The hard flash of anger in Heila’s face vanished as soon as it appeared, disguised beneath another pout.
“So, you are going to let Dog do kissy faces with your Zarshay? I can’t see that working for you or her, darling.”
Or him, Joah added silently. But out loud she said, “You can check the advanced scripts if you want to see what we are doing. Now if you’ll forgive me — darling — I have to finish this edit and start working on setting up for tomorrow.”
If it were possible for Heila’s lovely face to look ugly, it would have happened then. But the snarl had more of kitten than monster, though the emotion behind it had to be as intense.
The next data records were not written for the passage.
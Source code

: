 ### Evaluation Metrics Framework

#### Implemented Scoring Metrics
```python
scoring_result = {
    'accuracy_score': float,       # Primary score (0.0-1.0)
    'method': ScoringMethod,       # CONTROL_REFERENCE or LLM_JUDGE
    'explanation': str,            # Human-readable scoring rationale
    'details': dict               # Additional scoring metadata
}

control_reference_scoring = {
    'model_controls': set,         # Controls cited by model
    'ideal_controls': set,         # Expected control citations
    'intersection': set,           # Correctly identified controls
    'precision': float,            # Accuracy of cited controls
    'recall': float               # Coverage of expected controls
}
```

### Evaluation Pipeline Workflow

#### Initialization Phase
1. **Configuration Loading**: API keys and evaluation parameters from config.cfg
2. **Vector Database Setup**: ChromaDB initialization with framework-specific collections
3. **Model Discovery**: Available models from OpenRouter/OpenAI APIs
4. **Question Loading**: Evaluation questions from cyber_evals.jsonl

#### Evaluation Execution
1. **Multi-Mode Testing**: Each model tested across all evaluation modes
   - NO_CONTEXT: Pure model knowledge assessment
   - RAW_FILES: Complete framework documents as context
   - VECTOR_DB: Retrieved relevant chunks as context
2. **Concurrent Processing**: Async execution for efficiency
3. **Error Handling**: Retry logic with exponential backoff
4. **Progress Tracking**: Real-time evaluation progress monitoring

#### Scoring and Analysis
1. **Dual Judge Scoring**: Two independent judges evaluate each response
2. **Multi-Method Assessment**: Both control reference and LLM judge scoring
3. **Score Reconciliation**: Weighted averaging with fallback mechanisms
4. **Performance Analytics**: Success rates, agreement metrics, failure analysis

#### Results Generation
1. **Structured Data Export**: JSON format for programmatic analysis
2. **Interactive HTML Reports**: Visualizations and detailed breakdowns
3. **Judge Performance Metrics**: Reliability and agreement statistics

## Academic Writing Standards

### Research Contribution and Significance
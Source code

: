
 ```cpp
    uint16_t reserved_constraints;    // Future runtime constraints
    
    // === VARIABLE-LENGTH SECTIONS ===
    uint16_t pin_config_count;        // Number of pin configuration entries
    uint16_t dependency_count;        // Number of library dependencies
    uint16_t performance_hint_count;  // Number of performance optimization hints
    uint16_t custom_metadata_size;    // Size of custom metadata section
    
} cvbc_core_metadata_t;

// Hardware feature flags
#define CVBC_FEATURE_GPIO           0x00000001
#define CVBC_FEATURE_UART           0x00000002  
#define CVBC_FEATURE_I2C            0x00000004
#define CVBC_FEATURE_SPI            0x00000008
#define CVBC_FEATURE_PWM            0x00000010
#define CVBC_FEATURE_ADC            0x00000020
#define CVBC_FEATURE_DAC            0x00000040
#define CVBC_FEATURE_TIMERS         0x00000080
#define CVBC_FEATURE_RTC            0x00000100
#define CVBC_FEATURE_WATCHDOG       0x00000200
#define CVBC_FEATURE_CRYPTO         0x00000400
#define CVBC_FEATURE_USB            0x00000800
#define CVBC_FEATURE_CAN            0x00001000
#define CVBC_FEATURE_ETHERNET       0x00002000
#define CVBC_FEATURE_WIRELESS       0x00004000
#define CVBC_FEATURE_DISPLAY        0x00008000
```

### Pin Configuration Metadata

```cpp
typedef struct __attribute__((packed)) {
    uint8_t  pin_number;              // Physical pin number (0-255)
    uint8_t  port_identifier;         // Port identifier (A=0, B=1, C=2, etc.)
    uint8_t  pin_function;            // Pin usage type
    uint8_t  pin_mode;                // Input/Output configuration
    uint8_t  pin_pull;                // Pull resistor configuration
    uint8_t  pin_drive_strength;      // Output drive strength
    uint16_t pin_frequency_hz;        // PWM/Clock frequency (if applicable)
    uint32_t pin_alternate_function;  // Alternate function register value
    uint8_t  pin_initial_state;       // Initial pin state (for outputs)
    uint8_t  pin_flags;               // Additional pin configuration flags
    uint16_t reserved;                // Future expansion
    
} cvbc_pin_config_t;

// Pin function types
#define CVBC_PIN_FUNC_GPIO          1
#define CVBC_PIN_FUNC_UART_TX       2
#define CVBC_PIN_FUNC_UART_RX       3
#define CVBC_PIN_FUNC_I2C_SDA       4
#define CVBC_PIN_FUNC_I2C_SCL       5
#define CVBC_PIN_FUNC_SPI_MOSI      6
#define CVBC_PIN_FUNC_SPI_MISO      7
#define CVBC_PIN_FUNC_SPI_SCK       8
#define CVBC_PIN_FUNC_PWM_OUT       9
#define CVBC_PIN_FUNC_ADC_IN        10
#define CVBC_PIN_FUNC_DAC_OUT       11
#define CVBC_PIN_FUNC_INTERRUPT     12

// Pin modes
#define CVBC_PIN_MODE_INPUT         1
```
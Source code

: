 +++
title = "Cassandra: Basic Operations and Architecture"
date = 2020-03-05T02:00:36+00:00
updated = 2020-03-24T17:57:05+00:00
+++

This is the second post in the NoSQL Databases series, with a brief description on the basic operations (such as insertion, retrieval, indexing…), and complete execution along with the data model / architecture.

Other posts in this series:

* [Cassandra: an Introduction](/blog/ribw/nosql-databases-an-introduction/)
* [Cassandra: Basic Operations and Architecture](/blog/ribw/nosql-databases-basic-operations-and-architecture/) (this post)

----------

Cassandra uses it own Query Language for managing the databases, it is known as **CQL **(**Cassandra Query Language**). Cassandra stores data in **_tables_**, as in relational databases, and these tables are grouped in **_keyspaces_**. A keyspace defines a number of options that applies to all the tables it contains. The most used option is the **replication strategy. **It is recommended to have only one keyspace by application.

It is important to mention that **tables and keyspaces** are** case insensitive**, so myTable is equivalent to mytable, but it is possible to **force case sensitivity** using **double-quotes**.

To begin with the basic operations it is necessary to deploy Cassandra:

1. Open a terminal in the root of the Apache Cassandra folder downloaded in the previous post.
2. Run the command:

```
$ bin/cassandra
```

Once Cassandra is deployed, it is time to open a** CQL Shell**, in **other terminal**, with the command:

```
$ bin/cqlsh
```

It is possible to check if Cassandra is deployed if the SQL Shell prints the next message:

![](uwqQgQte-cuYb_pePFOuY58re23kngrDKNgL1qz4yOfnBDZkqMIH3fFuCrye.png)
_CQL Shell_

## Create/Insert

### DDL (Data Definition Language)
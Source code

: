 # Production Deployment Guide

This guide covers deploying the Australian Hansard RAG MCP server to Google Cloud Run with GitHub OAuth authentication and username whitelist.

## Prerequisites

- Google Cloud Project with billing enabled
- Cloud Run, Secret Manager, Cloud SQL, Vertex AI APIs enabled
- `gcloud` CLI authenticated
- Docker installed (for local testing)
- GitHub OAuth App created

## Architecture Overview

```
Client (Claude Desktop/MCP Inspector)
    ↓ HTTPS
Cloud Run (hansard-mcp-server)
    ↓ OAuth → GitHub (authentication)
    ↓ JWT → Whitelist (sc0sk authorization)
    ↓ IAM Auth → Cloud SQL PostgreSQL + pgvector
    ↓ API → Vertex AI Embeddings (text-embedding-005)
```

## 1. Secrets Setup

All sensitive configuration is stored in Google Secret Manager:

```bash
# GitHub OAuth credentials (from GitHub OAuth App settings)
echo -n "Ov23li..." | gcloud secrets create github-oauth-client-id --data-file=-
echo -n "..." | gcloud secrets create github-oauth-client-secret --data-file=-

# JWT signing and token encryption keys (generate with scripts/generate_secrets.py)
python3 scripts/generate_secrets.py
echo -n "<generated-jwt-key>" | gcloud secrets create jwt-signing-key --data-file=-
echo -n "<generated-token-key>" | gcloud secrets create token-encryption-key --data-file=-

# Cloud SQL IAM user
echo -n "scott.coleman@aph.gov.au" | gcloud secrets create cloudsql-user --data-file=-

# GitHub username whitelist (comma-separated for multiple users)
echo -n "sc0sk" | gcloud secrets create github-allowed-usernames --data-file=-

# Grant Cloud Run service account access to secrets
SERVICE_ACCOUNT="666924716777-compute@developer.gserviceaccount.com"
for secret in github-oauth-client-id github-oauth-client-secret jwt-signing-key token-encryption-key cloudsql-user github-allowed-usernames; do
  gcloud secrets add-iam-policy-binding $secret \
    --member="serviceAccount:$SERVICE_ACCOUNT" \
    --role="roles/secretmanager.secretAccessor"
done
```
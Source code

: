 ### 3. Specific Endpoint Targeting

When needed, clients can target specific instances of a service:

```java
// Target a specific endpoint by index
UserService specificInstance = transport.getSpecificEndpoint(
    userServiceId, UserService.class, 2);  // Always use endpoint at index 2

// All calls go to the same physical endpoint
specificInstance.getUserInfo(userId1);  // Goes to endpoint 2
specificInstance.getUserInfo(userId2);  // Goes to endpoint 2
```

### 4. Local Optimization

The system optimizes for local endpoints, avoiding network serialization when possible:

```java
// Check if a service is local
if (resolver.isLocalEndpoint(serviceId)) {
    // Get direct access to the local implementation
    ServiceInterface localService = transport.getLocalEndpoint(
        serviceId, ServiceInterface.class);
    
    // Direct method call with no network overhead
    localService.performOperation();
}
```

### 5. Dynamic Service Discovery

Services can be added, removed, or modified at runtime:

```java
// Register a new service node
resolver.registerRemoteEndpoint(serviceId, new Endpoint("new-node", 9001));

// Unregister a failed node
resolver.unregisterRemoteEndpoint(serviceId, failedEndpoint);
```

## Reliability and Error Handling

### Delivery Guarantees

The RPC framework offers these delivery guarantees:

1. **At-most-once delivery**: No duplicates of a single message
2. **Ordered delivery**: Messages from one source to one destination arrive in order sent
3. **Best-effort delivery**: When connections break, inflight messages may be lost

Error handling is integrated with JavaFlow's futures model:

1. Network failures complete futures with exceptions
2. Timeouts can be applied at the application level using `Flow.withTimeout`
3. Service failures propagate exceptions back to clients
“You can’t treat me like some fresh-from-nowhere face, Meer. I have a solid fanbase and I have a right to say what goes. And if you don’t give me back my romance, I will ruin your little space show.”
Joah said nothing and suppressed a sigh. This was her biannual treat and she had learned to live with it. Seeing no response, Heila flared her nostrils and flounced from the booth. A few moments later the heavy door of the studio slammed shut and a sort of peace descended. For a few moments Joah kept looking at the tiny paper birds in flight across the board. The sight made her smile, and she was still smiling when she turned her attention back to work.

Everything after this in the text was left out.